Schulz Christina G, Sawicki Grzegorz, Lemke Robert P, Roeten Birgitte M, Schulz Richard, Cheung Po-Yin
Department of Pharmacology, University of Alberta, Edmonton, Alberta, Canada.
Pediatr Res. 2004 May;55(5):794-801. doi: 10.1203/01.PDR.0000120683.68630.FB. Epub 2004 Feb 18.
Matrix metalloproteinases (MMP) and their tissue inhibitors (TIMP) are involved in a variety of physiologic growth and development and pathophysiologic inflammatory conditions. We hypothesized that 1) MMP-2 and -9 plasma activities and TIMP-1 and -2 plasma concentrations in preterm and term neonates were dependent on the gestational and postnatal age; and 2) the respective MMP and their inhibitors were deranged in the development of bronchopulmonary dysplasia (BPD) and intraventricular hemorrhage (IVH) in preterm neonates. From 1998 to 1999, blood samples were collected from preterm neonates (25-36 wk gestation) with or without BPD and/or IVH as well as from healthy term (37-40 wk gestation) neonates during the first 28 d of life. MMP-2 and MMP-9 plasma activities were measured by zymography; TIMP-1 and TIMP-2 plasma concentrations were determined by ELISA. In neonates without BPD or IVH (n = 50), MMP-2 and MMP-9 plasma activities both appeared to be gestational age dependent, with the highest levels observed in neonates of 33-36 wk gestation. TIMP-1 plasma concentration was highest in term neonates but no gestational difference was found in TIMP-2. Only MMP-9 showed a 50% decrease after d 1 in the first postnatal month. Twelve preterm infants with BPD and/or IVH had significantly lower MMP-2 but higher MMP-9 activity and higher TIMP-1 concentration than those of corresponding neonates without BPD or IVH. These findings show the gestational age-dependent expression of plasma MMP activities and their inhibitors. MMP and TIMP may be involved in the feto-neonatal development and may contribute to the pathogenesis of BPD and/or IVH in critically ill preterm neonates.

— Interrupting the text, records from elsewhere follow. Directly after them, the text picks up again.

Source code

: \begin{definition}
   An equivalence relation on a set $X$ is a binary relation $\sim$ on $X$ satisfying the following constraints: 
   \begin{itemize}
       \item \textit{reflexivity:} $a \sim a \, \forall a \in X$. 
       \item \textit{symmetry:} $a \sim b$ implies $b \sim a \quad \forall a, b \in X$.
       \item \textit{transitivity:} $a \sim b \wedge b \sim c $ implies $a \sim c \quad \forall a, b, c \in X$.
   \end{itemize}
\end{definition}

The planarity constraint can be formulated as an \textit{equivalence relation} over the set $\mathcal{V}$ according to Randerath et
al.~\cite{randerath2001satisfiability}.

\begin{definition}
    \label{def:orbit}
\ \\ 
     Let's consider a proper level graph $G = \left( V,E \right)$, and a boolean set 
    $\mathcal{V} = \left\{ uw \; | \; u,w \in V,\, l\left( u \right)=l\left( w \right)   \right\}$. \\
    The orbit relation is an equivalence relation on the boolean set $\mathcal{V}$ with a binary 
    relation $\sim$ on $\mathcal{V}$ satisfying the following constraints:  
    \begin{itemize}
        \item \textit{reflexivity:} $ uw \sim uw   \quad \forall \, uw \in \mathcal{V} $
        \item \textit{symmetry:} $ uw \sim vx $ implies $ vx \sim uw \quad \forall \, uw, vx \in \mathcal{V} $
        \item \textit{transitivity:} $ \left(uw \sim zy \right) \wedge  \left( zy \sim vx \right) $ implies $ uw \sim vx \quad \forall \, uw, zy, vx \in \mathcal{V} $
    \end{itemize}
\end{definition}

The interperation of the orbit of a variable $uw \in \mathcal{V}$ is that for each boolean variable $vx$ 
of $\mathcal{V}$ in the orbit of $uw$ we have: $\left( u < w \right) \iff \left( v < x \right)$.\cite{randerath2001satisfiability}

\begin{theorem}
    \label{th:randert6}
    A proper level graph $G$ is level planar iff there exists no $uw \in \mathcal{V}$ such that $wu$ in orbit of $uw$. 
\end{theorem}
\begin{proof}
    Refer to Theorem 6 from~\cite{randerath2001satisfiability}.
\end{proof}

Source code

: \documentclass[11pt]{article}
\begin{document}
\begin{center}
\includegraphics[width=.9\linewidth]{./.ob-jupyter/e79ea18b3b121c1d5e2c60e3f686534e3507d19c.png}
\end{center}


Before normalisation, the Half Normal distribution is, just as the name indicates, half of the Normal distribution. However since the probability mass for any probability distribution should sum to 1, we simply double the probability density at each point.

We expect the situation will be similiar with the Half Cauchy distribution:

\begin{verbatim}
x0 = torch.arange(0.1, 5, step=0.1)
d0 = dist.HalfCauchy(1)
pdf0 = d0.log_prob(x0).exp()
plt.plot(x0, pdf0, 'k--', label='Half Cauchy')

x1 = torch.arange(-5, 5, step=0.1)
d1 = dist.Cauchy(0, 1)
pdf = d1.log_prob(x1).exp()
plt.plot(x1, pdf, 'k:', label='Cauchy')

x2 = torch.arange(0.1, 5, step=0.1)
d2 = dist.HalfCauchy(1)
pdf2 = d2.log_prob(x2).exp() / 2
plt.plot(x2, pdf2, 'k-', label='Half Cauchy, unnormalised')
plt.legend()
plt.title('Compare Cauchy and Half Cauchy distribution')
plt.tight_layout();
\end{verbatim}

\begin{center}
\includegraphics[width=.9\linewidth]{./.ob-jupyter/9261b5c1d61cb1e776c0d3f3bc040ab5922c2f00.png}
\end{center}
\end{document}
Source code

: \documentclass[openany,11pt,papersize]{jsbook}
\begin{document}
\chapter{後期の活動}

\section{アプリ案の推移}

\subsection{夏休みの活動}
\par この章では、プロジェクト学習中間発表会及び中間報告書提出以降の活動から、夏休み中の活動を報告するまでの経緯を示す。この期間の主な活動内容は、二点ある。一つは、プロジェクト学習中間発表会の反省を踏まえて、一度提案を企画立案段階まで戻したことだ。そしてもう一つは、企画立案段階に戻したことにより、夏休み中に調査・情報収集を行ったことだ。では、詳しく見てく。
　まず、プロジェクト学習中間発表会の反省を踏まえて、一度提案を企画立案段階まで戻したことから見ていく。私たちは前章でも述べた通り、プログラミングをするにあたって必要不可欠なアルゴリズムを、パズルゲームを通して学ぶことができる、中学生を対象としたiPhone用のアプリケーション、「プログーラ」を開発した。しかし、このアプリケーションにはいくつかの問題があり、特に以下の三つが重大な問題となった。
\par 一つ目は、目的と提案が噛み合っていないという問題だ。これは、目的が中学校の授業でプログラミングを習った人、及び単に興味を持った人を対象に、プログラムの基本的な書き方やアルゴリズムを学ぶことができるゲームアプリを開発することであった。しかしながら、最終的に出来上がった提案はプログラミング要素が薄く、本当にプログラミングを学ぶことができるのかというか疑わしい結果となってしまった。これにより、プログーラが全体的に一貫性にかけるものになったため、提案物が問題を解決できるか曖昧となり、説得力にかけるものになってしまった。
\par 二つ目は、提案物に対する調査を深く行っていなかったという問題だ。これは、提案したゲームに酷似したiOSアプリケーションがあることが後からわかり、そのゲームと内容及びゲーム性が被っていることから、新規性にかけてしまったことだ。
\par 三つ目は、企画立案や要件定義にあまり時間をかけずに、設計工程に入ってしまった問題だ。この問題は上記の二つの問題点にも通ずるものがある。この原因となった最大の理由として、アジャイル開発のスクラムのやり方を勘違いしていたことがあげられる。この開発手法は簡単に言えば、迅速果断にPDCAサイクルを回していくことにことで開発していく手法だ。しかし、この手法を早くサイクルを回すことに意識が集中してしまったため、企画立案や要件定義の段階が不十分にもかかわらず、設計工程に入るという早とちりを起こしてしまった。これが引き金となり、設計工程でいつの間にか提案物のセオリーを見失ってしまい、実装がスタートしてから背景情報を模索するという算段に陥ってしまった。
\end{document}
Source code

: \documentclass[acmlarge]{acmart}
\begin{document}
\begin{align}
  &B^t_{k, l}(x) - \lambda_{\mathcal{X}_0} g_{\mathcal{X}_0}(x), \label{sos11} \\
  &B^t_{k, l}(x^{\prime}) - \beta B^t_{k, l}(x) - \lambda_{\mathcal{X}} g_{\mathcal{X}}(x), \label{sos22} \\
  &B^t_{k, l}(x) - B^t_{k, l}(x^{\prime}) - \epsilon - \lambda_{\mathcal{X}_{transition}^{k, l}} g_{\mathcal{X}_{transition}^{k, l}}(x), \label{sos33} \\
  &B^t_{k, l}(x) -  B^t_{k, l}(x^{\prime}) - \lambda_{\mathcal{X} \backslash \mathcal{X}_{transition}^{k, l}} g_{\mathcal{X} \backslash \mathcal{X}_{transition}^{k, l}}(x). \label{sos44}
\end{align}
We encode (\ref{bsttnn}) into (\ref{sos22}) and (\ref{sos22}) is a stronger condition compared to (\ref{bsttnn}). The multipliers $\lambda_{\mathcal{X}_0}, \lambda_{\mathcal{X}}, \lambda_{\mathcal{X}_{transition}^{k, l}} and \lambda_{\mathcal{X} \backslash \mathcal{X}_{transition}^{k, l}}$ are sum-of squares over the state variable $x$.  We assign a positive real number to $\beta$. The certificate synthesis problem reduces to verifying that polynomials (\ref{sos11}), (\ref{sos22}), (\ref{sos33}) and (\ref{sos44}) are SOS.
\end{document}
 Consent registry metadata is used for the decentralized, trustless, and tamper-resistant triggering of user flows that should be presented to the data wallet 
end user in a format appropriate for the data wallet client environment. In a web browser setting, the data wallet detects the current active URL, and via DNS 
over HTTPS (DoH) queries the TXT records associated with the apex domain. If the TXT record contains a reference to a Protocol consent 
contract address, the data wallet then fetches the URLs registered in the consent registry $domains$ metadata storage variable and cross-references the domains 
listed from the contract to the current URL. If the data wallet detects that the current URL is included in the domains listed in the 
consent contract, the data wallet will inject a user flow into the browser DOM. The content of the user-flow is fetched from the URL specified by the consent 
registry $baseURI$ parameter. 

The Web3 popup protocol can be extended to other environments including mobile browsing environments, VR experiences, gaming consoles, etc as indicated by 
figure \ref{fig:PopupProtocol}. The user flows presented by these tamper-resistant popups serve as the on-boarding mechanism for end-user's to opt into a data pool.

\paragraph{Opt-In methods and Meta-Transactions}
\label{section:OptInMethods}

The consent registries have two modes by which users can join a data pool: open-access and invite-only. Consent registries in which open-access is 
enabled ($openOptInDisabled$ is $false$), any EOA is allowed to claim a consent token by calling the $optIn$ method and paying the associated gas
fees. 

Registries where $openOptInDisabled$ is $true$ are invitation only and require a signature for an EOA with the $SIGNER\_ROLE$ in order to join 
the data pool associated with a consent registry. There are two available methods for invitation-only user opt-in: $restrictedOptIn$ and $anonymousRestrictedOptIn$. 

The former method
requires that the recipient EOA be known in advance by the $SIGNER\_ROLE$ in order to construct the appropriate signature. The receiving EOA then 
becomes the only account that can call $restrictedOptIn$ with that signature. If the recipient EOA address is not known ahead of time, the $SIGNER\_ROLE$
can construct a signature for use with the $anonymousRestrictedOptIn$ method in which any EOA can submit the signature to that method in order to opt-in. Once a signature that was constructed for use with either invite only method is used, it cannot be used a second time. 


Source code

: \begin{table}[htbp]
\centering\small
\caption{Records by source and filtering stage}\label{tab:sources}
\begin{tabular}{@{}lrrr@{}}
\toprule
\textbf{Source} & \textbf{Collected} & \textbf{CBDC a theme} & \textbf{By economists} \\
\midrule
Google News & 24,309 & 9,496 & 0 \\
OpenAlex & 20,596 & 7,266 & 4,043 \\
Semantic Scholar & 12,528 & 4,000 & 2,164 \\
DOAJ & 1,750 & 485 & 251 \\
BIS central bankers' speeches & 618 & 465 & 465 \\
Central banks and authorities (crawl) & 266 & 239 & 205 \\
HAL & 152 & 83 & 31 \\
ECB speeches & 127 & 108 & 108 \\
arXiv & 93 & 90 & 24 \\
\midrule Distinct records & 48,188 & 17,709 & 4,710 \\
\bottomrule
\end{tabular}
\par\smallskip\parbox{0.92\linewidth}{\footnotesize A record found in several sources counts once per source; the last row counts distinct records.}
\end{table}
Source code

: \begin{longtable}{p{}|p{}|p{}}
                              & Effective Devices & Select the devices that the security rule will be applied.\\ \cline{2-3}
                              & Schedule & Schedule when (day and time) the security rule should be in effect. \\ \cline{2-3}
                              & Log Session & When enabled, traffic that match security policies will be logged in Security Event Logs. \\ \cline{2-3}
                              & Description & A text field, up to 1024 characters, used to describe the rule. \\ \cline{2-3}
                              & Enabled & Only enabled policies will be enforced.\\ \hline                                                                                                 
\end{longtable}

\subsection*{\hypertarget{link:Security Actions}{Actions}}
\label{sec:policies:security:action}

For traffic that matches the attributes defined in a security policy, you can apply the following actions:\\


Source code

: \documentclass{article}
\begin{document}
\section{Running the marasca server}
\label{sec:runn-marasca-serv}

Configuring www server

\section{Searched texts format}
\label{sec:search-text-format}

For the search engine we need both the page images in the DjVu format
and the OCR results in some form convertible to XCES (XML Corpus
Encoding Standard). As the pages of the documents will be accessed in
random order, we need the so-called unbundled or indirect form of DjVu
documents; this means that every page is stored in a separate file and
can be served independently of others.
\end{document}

基质金属蛋白酶(MMP)及其组织抑制剂(TIMP)参与多种生理生长发育和病理生理炎症状态。我们假设:1)早产和足月新生儿血浆中MMP - 2和 - 9的活性以及TIMP - 1和 - 2的浓度取决于胎龄和出生后年龄;2)在早产新生儿支气管肺发育不良(BPD)和脑室内出血(IVH)的发生发展过程中,各自的MMP及其抑制剂出现紊乱。1998年至1999年,在出生后的头28天内,从患有或未患有BPD和/或IVH的早产新生儿(胎龄25 - 36周)以及健康足月新生儿(胎龄37 - 40周)采集血样。通过酶谱法测量血浆中MMP - 2和MMP - 9的活性;采用酶联免疫吸附测定法测定血浆中TIMP - 1和TIMP - 2的浓度。在没有BPD或IVH的新生儿(n = 50)中,血浆MMP - 2和MMP - 9的活性似乎均与胎龄有关,在胎龄33 - 36周的新生儿中观察到最高水平。足月新生儿血浆TIMP - 1浓度最高,但TIMP - 2未发现胎龄差异。仅MMP - 9在出生后第一个月的第1天后下降了50%。12例患有BPD和/或IVH的早产婴儿,其MMP - 2活性明显低于相应的无BPD或IVH的新生儿,但MMP - 9活性较高,TIMP - 1浓度也较高。这些发现表明血浆MMP活性及其抑制剂的表达与胎龄有关。MMP和TIMP可能参与胎儿 - 新生儿发育,并可能在危重症早产新生儿BPD和/或IVH的发病机制中起作用。